What you are asked to do: Every entry must reappear in your answer exactly as written, though its pictures must not.

Extracted records:

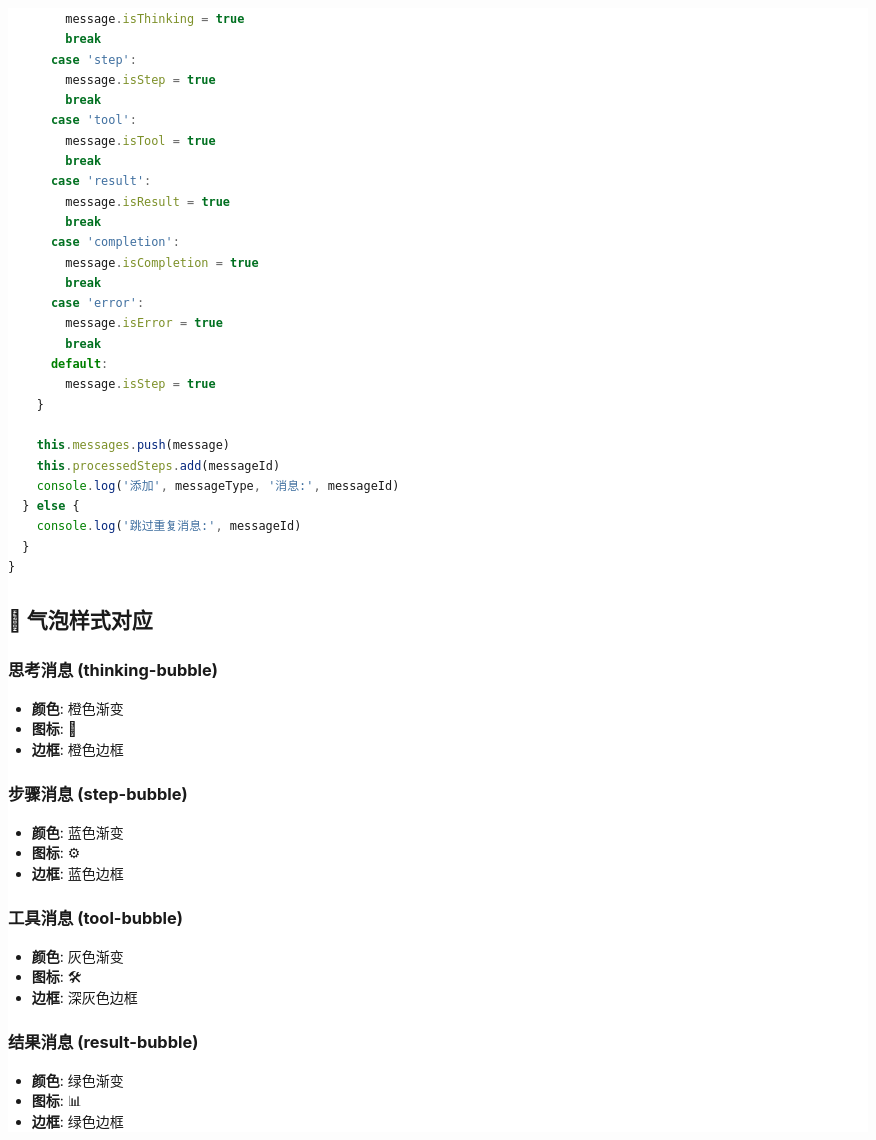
```javascript
        message.isThinking = true
        break
      case 'step':
        message.isStep = true
        break
      case 'tool':
        message.isTool = true
        break
      case 'result':
        message.isResult = true
        break
      case 'completion':
        message.isCompletion = true
        break
      case 'error':
        message.isError = true
        break
      default:
        message.isStep = true
    }
    
    this.messages.push(message)
    this.processedSteps.add(messageId)
    console.log('添加', messageType, '消息:', messageId)
  } else {
    console.log('跳过重复消息:', messageId)
  }
}
```

## 🎨 气泡样式对应

### 思考消息 (thinking-bubble)
- **颜色**: 橙色渐变
- **图标**: 💭
- **边框**: 橙色边框

### 步骤消息 (step-bubble)
- **颜色**: 蓝色渐变
- **图标**: ⚙️
- **边框**: 蓝色边框

### 工具消息 (tool-bubble)
- **颜色**: 灰色渐变
- **图标**: 🛠
- **边框**: 深灰色边框

### 结果消息 (result-bubble)
- **颜色**: 绿色渐变
- **图标**: 📊
- **边框**: 绿色边框
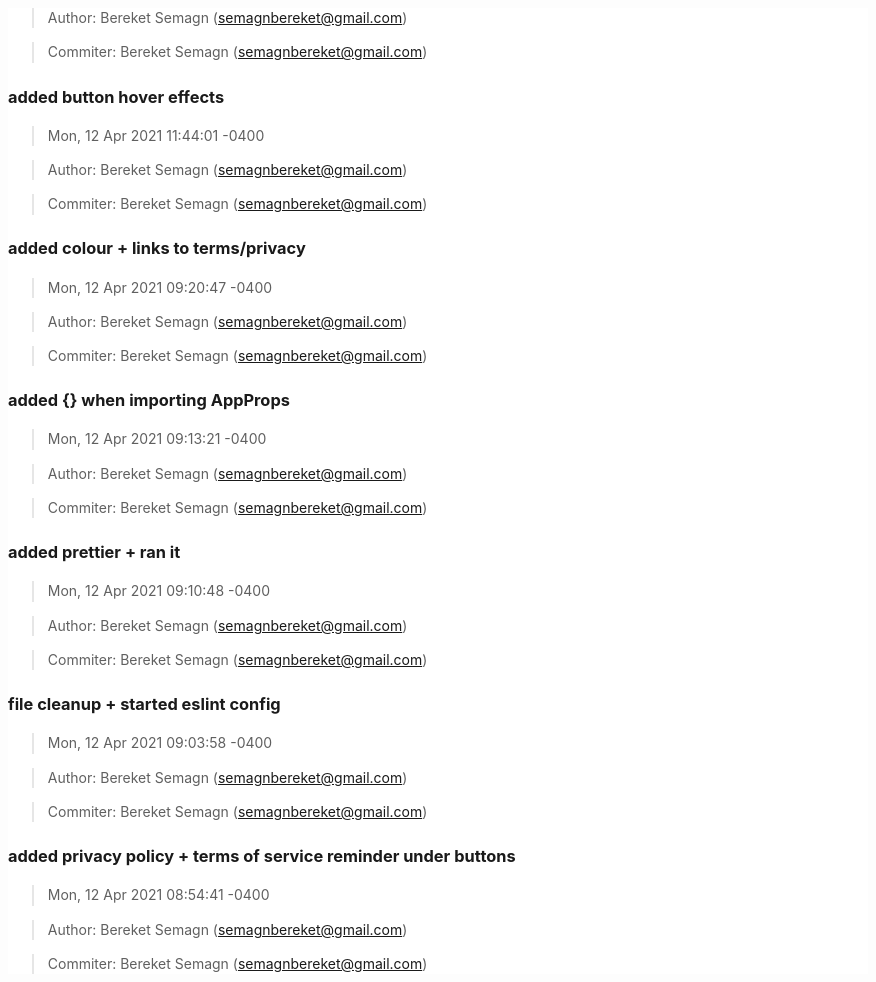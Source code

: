 >Author: Bereket Semagn (semagnbereket@gmail.com)

>Commiter: Bereket Semagn (semagnbereket@gmail.com)




### added button hover effects
>Mon, 12 Apr 2021 11:44:01 -0400

>Author: Bereket Semagn (semagnbereket@gmail.com)

>Commiter: Bereket Semagn (semagnbereket@gmail.com)




### added colour + links to terms/privacy
>Mon, 12 Apr 2021 09:20:47 -0400

>Author: Bereket Semagn (semagnbereket@gmail.com)

>Commiter: Bereket Semagn (semagnbereket@gmail.com)




### added {} when importing AppProps
>Mon, 12 Apr 2021 09:13:21 -0400

>Author: Bereket Semagn (semagnbereket@gmail.com)

>Commiter: Bereket Semagn (semagnbereket@gmail.com)




### added prettier + ran it
>Mon, 12 Apr 2021 09:10:48 -0400

>Author: Bereket Semagn (semagnbereket@gmail.com)

>Commiter: Bereket Semagn (semagnbereket@gmail.com)




### file cleanup + started eslint config
>Mon, 12 Apr 2021 09:03:58 -0400

>Author: Bereket Semagn (semagnbereket@gmail.com)

>Commiter: Bereket Semagn (semagnbereket@gmail.com)




### added privacy policy + terms of service reminder under buttons
>Mon, 12 Apr 2021 08:54:41 -0400

>Author: Bereket Semagn (semagnbereket@gmail.com)

>Commiter: Bereket Semagn (semagnbereket@gmail.com)
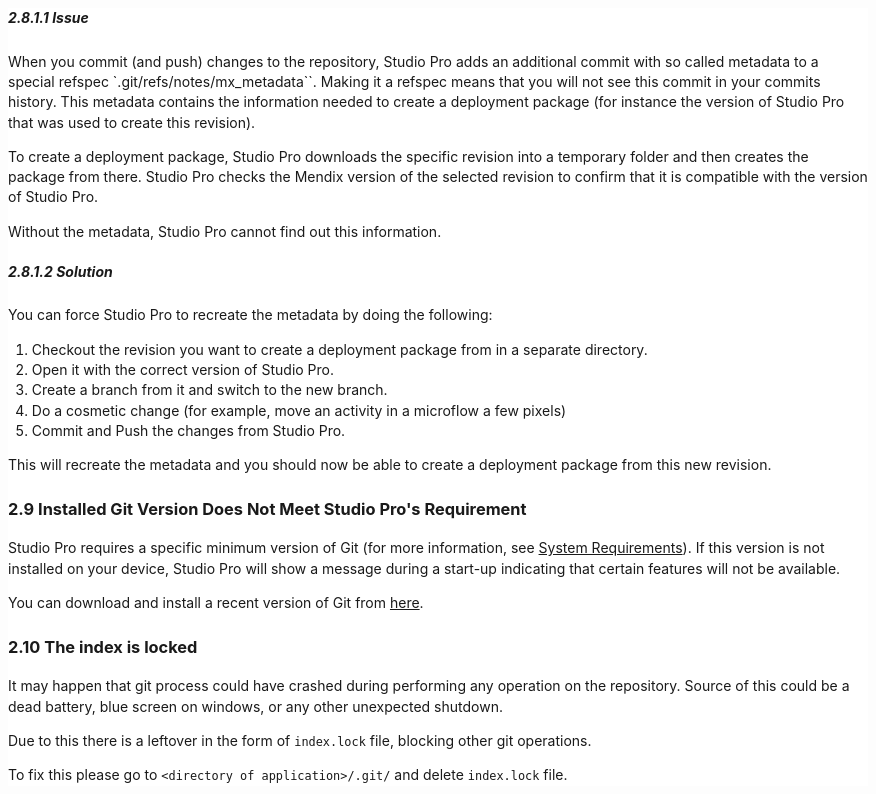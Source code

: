 ##### 2.8.1.1 Issue

When you commit (and push) changes to the repository, Studio Pro adds an additional commit with so called metadata to a special refspec `.git/refs/notes/mx_metadata``. Making it a refspec means that you will not see this commit in your commits history.
This metadata contains the information needed to create a deployment package (for instance the version of Studio Pro that was used to create this revision).

To create a deployment package, Studio Pro downloads the specific revision into a temporary folder and then creates the package from there. Studio Pro checks the Mendix version of the selected revision to confirm that it is compatible with the version of Studio Pro. 

Without the metadata, Studio Pro cannot find out this information.

##### 2.8.1.2 Solution

You can force Studio Pro to recreate the metadata by doing the following:

1. Checkout the revision you want to create a deployment package from in a separate directory.
2. Open it with the correct version of Studio Pro.
3. Create a branch from it and switch to the new branch. 
4. Do a cosmetic change (for example, move an activity in a microflow a few pixels)
5. Commit and Push the changes from Studio Pro.

This will recreate the metadata and you should now be able to create a deployment package from this new revision.

### 2.9 Installed Git Version Does Not Meet Studio Pro's Requirement

Studio Pro requires a specific minimum version of Git (for more information, see [System Requirements](/refguide/system-requirements/)). If this version is not installed on your device, Studio Pro will show a message during a start-up indicating that certain features will not be available.

You can download and install a recent version of Git from [here](https://git-scm.com/downloads). 

### 2.10 The index is locked

It may happen that git process could have crashed during performing any operation on the repository.
Source of this could be a dead battery, blue screen on windows, or any other unexpected shutdown.

Due to this there is a leftover in the form of `index.lock` file, blocking other git operations.

To fix this please go to `<directory of application>/.git/` and delete `index.lock` file.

Exercise output:
```javascript
        message.isThinking = true
        break
      case 'step':
        message.isStep = true
        break
      case 'tool':
        message.isTool = true
        break
      case 'result':
        message.isResult = true
        break
      case 'completion':
        message.isCompletion = true
        break
      case 'error':
        message.isError = true
        break
      default:
        message.isStep = true
    }
    
    this.messages.push(message)
    this.processedSteps.add(messageId)
    console.log('添加', messageType, '消息:', messageId)
  } else {
    console.log('跳过重复消息:', messageId)
  }
}
```

## 🎨 气泡样式对应

### 思考消息 (thinking-bubble)
- **颜色**: 橙色渐变
- **图标**: 💭
- **边框**: 橙色边框

### 步骤消息 (step-bubble)
- **颜色**: 蓝色渐变
- **图标**: ⚙️
- **边框**: 蓝色边框

### 工具消息 (tool-bubble)
- **颜色**: 灰色渐变
- **图标**: 🛠
- **边框**: 深灰色边框

### 结果消息 (result-bubble)
- **颜色**: 绿色渐变
- **图标**: 📊
- **边框**: 绿色边框
Source code

: >Author: Bereket Semagn (semagnbereket@gmail.com)

>Commiter: Bereket Semagn (semagnbereket@gmail.com)




### added button hover effects
>Mon, 12 Apr 2021 11:44:01 -0400

>Author: Bereket Semagn (semagnbereket@gmail.com)

>Commiter: Bereket Semagn (semagnbereket@gmail.com)




### added colour + links to terms/privacy
>Mon, 12 Apr 2021 09:20:47 -0400

>Author: Bereket Semagn (semagnbereket@gmail.com)

>Commiter: Bereket Semagn (semagnbereket@gmail.com)




### added {} when importing AppProps
>Mon, 12 Apr 2021 09:13:21 -0400

>Author: Bereket Semagn (semagnbereket@gmail.com)

>Commiter: Bereket Semagn (semagnbereket@gmail.com)




### added prettier + ran it
>Mon, 12 Apr 2021 09:10:48 -0400

>Author: Bereket Semagn (semagnbereket@gmail.com)

>Commiter: Bereket Semagn (semagnbereket@gmail.com)




### file cleanup + started eslint config
>Mon, 12 Apr 2021 09:03:58 -0400

>Author: Bereket Semagn (semagnbereket@gmail.com)

>Commiter: Bereket Semagn (semagnbereket@gmail.com)




### added privacy policy + terms of service reminder under buttons
>Mon, 12 Apr 2021 08:54:41 -0400

>Author: Bereket Semagn (semagnbereket@gmail.com)

>Commiter: Bereket Semagn (semagnbereket@gmail.com)
Source code

: ##### 2.8.1.1 Issue

When you commit (and push) changes to the repository, Studio Pro adds an additional commit with so called metadata to a special refspec `.git/refs/notes/mx_metadata``. Making it a refspec means that you will not see this commit in your commits history.
This metadata contains the information needed to create a deployment package (for instance the version of Studio Pro that was used to create this revision).

To create a deployment package, Studio Pro downloads the specific revision into a temporary folder and then creates the package from there. Studio Pro checks the Mendix version of the selected revision to confirm that it is compatible with the version of Studio Pro. 

Without the metadata, Studio Pro cannot find out this information.

##### 2.8.1.2 Solution

You can force Studio Pro to recreate the metadata by doing the following:

1. Checkout the revision you want to create a deployment package from in a separate directory.
2. Open it with the correct version of Studio Pro.
3. Create a branch from it and switch to the new branch. 
4. Do a cosmetic change (for example, move an activity in a microflow a few pixels)
5. Commit and Push the changes from Studio Pro.

This will recreate the metadata and you should now be able to create a deployment package from this new revision.

### 2.9 Installed Git Version Does Not Meet Studio Pro's Requirement

Studio Pro requires a specific minimum version of Git (for more information, see [System Requirements](/refguide/system-requirements/)). If this version is not installed on your device, Studio Pro will show a message during a start-up indicating that certain features will not be available.

You can download and install a recent version of Git from [here](https://git-scm.com/downloads). 

### 2.10 The index is locked

It may happen that git process could have crashed during performing any operation on the repository.
Source of this could be a dead battery, blue screen on windows, or any other unexpected shutdown.

Due to this there is a leftover in the form of `index.lock` file, blocking other git operations.

To fix this please go to `<directory of application>/.git/` and delete `index.lock` file.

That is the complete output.